An amazing chain of events happened during my 10th to 12th years of PMR. I was able to have surgery on some "problem areas" and the corrective surgeries enabled me to taper down to 10 mg. Treatment with a biologic followed and I tapered down to 3 mg of Prednisone. I had to stay on 3 mg for six months in order to give my adrenals some time to recover. After my cortisol level improved and was deemed to be adequate as determined by an endocrinologist, I discontinued Prednisone.

I don't know how many side effects were caused by Prednisone. I just know my 13 years of daily Prednisone use were tumultuous and characterized by emergencies and hospitalizations.

While taking Prednisone daily, my medication list expanded to more than 10 other prescription medications. All of these medications were treating or preventing Prednisone side effects.

Currently I do a monthly infusion of the biologic and much lower doses of only two of my remaining prescription medications. The weight I gained while on Prednisone has been stubbornly resistant. I'm working on that side effect and I'm slowly making progress. At least I'm able to exercise again without having a flare and experiencing overwhelming fatigue.

I have been off Prednisone for 4 years. My overall health and quality of life have steadily improved since Prednisone was discontinued. I still have a prescription for Prednisone "as needed" but I never use it.
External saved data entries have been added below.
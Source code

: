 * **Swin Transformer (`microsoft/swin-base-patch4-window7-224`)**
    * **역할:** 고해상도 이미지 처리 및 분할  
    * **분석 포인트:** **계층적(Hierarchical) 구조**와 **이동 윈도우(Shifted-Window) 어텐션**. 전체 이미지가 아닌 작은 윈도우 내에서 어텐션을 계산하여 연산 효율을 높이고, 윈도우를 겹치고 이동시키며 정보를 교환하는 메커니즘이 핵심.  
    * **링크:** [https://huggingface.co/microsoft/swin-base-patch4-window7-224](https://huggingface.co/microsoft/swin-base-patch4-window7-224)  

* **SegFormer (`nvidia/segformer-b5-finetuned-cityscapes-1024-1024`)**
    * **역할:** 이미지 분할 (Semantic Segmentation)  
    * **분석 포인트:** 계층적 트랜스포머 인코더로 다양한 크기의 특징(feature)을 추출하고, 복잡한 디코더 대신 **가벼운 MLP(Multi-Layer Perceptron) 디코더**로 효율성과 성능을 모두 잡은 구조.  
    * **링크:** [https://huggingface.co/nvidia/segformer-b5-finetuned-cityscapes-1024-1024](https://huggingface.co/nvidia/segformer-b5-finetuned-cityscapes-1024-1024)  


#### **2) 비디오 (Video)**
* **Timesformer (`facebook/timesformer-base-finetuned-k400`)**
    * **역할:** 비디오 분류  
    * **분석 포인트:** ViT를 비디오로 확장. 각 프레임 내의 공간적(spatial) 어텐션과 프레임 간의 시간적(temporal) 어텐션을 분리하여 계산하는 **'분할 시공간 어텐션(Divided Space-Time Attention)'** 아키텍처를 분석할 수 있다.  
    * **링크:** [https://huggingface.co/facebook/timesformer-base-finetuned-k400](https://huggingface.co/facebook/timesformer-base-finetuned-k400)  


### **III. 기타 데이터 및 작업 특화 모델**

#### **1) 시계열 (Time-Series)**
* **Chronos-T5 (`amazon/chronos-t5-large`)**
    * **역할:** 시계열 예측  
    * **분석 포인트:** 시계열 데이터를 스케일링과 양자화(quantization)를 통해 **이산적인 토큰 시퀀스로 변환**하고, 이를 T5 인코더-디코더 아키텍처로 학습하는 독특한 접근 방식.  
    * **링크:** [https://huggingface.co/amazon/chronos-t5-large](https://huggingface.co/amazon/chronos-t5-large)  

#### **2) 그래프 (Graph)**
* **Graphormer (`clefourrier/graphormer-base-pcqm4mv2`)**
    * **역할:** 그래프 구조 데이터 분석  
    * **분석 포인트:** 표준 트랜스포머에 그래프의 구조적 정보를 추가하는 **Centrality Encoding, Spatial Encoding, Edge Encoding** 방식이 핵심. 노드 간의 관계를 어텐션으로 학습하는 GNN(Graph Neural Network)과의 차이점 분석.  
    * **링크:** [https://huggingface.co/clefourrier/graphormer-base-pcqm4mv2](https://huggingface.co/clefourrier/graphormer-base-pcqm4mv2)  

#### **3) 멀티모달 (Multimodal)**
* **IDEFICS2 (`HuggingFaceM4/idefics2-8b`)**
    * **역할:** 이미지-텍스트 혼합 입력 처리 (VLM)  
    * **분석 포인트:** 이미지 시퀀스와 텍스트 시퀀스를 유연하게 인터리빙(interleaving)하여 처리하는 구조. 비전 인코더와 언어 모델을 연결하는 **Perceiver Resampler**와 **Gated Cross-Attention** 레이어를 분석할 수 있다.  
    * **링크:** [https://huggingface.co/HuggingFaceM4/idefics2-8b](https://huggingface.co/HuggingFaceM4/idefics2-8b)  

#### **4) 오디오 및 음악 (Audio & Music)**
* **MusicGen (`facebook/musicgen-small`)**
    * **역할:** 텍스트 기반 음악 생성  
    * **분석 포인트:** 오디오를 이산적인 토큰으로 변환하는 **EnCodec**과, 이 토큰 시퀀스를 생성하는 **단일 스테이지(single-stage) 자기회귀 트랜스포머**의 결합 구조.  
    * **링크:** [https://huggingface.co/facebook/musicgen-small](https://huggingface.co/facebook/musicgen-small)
An interesting question occurred to me based on this post. I wonder how many people who have achieved remission actually stick around afterwards and keep posting on the forum. One of the biggest motivations for me to follow the forum is to learn about the diseases (PMR and GCA) and their treatments. I want to know what to expect, what the typical problems are, etc. Other motivations are to help other people and to feel less alone, since going through PMR and or GCA can be an isolating experience. So the motivation to be on the forum after remission would be a little different than before.

What biologic are you on? I am taking prednisone, but would love to NOT be on it. Thank you.

Great question 🙂. My second time with PMR has been in remission since Sept 2018 and I still am following the PMR group along with many others. My interest is mainly in keeping the PMR in remission.